In-memory data grid with Apache Ignite

In-memory data grid with Apache Ignite

Apache Ignite is a relatively new solution, but quickly increasing its popularity. It is hard to assign to a single area of database engine division because it has characteristics typical for some of them. The primary purpose of this solution is an in-memory data grid and key-value storage. It also has some common RDBMS features like support for SQL queries and ACID transactions. But that’s not to say it is full SQL and transactional database. It does not support foreign key constraints and transactions are available only at the key-value level. Despite that, Apache Ignite seems to be a very interesting solution.

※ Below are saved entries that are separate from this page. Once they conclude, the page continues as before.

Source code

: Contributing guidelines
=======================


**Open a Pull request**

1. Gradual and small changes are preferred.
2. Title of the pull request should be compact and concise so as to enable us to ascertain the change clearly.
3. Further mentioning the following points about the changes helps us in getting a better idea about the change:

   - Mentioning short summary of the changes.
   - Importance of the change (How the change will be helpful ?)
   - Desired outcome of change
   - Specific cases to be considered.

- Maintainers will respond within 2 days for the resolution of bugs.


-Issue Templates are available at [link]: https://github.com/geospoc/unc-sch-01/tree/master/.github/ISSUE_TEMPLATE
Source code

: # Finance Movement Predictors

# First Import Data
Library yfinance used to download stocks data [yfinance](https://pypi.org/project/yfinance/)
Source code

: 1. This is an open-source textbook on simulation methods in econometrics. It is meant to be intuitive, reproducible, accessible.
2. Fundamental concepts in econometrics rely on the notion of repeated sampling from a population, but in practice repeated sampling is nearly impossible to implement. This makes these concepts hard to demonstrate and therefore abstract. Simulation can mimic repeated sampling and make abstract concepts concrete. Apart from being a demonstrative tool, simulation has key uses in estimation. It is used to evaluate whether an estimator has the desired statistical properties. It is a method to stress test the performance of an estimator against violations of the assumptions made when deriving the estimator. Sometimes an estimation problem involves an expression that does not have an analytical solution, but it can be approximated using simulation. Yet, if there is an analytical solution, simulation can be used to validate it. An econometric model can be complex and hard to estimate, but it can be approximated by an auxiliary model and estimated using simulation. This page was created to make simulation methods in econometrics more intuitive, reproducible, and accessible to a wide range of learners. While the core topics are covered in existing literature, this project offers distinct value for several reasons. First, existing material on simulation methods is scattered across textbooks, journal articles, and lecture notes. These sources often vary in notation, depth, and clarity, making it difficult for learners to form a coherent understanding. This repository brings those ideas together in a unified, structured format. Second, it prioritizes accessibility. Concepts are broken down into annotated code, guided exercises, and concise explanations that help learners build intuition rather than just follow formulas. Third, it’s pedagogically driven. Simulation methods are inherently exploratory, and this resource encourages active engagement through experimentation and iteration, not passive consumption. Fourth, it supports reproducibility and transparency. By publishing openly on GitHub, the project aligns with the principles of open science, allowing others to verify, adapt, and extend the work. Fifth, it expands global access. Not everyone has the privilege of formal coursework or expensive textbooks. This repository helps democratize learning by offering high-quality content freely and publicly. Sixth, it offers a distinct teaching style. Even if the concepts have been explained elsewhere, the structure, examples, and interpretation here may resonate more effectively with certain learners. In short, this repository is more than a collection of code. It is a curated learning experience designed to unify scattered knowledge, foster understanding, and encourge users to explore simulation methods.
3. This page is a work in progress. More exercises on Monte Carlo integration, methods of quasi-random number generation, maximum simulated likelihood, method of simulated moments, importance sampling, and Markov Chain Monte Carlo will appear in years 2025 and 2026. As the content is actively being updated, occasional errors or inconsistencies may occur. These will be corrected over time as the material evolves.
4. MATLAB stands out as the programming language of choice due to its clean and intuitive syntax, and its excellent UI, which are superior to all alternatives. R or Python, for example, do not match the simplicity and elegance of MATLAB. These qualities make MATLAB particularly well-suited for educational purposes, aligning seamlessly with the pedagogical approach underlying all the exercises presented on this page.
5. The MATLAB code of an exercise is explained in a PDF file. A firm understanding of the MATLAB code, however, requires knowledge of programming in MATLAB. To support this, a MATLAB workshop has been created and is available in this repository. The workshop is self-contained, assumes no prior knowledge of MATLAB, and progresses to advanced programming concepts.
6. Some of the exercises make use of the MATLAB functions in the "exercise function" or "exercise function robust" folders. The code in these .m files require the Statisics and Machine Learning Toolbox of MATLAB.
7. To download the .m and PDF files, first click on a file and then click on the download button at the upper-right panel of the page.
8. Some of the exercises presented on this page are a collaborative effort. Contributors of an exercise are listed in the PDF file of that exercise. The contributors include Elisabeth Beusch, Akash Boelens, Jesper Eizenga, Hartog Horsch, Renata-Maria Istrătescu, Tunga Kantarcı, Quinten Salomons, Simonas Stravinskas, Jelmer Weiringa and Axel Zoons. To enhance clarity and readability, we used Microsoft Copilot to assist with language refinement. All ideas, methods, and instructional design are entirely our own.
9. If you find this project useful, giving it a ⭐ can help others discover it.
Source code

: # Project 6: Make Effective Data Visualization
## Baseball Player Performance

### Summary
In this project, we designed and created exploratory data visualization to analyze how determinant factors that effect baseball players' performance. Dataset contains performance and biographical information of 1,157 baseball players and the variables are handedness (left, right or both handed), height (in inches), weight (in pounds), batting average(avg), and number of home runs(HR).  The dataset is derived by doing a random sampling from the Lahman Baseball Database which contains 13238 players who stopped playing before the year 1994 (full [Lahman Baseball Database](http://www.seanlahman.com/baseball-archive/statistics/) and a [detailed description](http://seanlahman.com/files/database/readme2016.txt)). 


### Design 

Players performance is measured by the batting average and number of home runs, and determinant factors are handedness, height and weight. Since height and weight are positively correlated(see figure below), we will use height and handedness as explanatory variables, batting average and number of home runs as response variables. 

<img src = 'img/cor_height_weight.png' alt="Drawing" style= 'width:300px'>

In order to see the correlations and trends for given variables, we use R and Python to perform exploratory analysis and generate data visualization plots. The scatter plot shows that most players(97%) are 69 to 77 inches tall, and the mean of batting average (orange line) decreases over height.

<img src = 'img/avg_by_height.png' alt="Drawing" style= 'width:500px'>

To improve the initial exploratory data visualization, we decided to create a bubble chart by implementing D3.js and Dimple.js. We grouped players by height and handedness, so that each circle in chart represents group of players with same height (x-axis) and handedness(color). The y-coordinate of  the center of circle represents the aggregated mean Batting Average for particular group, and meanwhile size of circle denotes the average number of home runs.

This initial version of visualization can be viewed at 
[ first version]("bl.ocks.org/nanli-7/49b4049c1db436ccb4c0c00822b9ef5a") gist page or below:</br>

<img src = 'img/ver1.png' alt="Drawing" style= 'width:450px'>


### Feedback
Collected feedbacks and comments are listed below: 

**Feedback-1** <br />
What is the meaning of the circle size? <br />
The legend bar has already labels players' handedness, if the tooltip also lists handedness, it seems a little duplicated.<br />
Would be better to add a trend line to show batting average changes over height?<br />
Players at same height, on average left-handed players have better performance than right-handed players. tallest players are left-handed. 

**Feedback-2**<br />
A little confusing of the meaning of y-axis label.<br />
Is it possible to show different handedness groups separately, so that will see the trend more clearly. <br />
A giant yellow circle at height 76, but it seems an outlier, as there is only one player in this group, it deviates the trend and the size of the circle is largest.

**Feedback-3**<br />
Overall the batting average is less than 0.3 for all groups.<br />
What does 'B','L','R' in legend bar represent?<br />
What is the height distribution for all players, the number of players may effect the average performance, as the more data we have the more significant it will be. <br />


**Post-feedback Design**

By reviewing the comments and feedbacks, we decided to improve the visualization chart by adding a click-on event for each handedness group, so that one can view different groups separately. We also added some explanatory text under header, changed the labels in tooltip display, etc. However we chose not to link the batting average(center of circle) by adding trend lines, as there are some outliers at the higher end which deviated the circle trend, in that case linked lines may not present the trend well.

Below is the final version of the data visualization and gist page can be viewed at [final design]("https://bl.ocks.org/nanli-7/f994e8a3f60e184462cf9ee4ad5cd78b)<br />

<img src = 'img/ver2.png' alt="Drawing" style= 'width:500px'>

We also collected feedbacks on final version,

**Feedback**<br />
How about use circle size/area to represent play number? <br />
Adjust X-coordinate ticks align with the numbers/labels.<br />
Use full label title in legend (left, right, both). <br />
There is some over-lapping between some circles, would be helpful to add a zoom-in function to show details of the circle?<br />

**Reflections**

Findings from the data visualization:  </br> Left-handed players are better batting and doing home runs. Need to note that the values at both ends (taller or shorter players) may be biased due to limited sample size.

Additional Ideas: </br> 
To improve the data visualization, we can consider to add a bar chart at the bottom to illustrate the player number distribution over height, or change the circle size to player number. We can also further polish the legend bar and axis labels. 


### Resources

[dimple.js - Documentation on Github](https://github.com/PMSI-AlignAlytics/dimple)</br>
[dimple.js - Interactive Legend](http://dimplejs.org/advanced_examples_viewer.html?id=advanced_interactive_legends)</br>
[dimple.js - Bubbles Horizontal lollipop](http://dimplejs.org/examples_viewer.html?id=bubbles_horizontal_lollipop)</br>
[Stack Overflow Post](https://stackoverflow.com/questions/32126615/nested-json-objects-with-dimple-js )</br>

Apache Ignite may be easily started as a node embedded in the Spring Boot application. The simplest way to achieve that is by using the Spring Data Ignite library. Apache Ignite implements Spring Data CrudRepository interface that supports basic CRUD operations and also provides access to the Apache Ignite SQL Grid using the unified Spring Data interfaces. Although it has support for distributed, ACID, and SQL-compliant disk store persistence we design a solution which store in-memory cache objects in MySQL database. The architecture of the presented solution is visible on the figure below and you can see it is very simple. The application put data to the in-memory cache on Apache Ignite. Apache Ignite automatically synchronizes these changes with the database in an asynchronous, background task. The way of reading data by the application also should not surprise you. If an entity is not cached it is read from the database and put to the cache for future use.

ignite

I’m going to guide you through the process of the sample application development. The result of this development is available on GitHub. I have found a few examples on the web, but there were only the basics. I’ll show you how to configure Apache Ignite to write objects from the cache in the database and create some more complex cross-cache join queries. Let’s begin by running the database.

1. Setup MySQL database

The best way to start a MySQL database locally is of course by Docker container. For Docker on Windows, MySQL database is now available on 192.168.99.100:33306.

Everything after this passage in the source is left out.